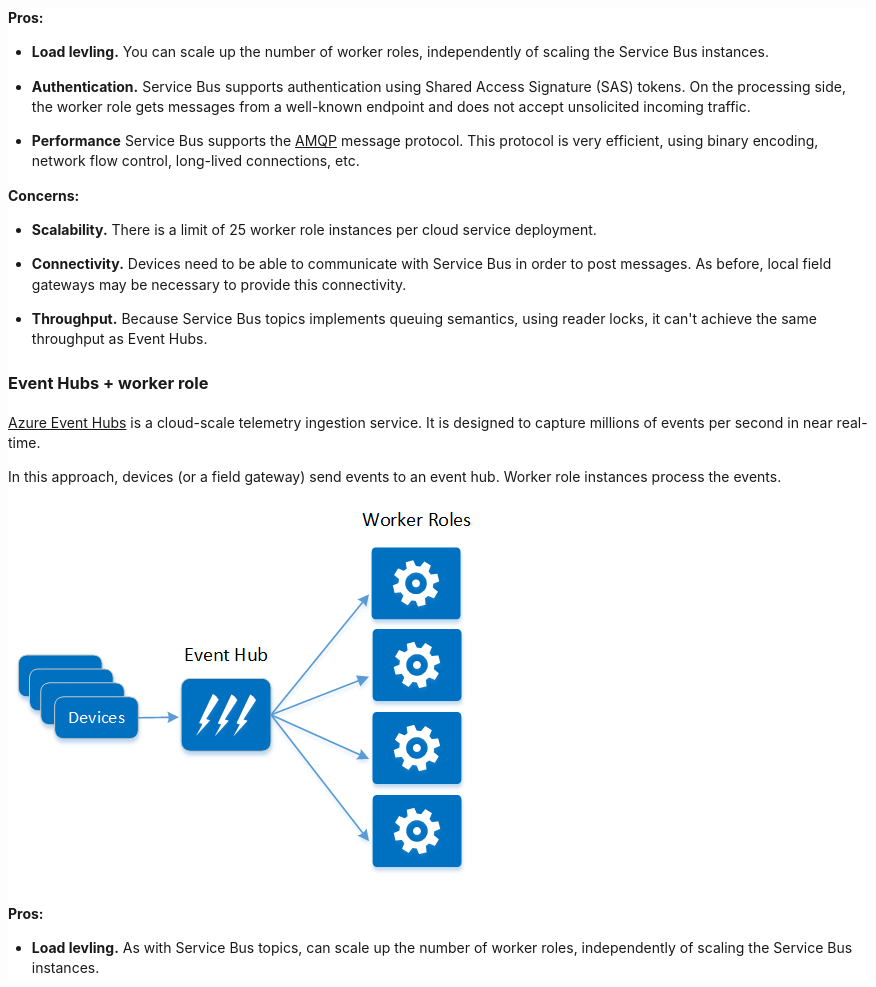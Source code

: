 
**Pros:**

- **Load levling.** You can scale up the number of worker roles, independently of scaling the Service Bus instances. 

- **Authentication.** Service Bus supports authentication using Shared Access Signature (SAS) tokens. On the processing side, the worker role gets messages from a well-known endpoint and does not accept unsolicited incoming traffic.

- **Performance** Service Bus supports the [AMQP] message protocol. This protocol is very efficient, using binary encoding, network flow control, long-lived connections, etc. 


**Concerns:**

- **Scalability.** There is a limit of 25 worker role instances per cloud service deployment.

- **Connectivity.** Devices need to be able to communicate with Service Bus in order to post messages. As before, local field gateways may be necessary to provide this connectivity.

- **Throughput.** Because Service Bus topics implements queuing semantics, using reader locks, it can't achieve the same throughput as Event Hubs.   


### Event Hubs + worker role

[Azure Event Hubs][event-hubs] is a cloud-scale telemetry ingestion service. It is designed to capture millions of events per second in near real-time.

In this approach, devices (or a field gateway) send events to an event hub. Worker role instances process the events.

![cloud service solution based on Event Hubs and Worker Roles](media/physical-architecture-worker-role-and-event-hub.png)

**Pros:**

- **Load levling.** As with Service Bus topics, can scale up the number of worker roles, independently of scaling the Service Bus instances. 


[reference-impl]: 03-reference-implementation.md
[Long-term storage]: 05-long-term-storage.md
[Ad hoc exploration]: 06-ad-hoc-exploration.md
[traffic-manager]: https://azure.microsoft.com/documentation/articles/traffic-manager-overview/
[AMQP]: https://www.amqp.org/
[event-hubs-programming-guide]: https://msdn.microsoft.com/library/azure/dn789972.aspx
[blob-storage]: http://azure.microsoft.com/documentation/articles/storage-dotnet-how-to-use-blobs/
[event-hubs]: http://azure.microsoft.com/services/event-hubs/
[stream-analytics]: http://azure.microsoft.com/services/stream-analytics/
[queue-based-load-leveling]: https://msdn.microsoft.com/en-us/library/dn589783.aspx
[queue-centric-work-pattern]: http://www.asp.net/aspnet/overview/developing-apps-with-windows-azure/building-real-world-cloud-apps-with-windows-azure/queue-centric-work-pattern
[event-hubs-vs-azure-messaging]: http://microsoftintegration.guru/2015/03/03/azure-event-hubs-vs-azure-messaging
[apache-kafka]: https://kafka.apache.org/
[event-processor-host]: https://azure.microsoft.com/en-us/documentation/articles/event-hubs-programming-guide/#event-processor-host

Action item
For this exercise, repeat exactly the lines of the data above from the one with "- **Performance** Service" down to the one with "- **Scalability.** There", both end lines included.

Your response
- **Performance** Service Bus supports the [AMQP] message protocol. This protocol is very efficient, using binary encoding, network flow control, long-lived connections, etc. 


**Concerns:**

- **Scalability.** There is a limit of 25 worker role instances per cloud service deployment.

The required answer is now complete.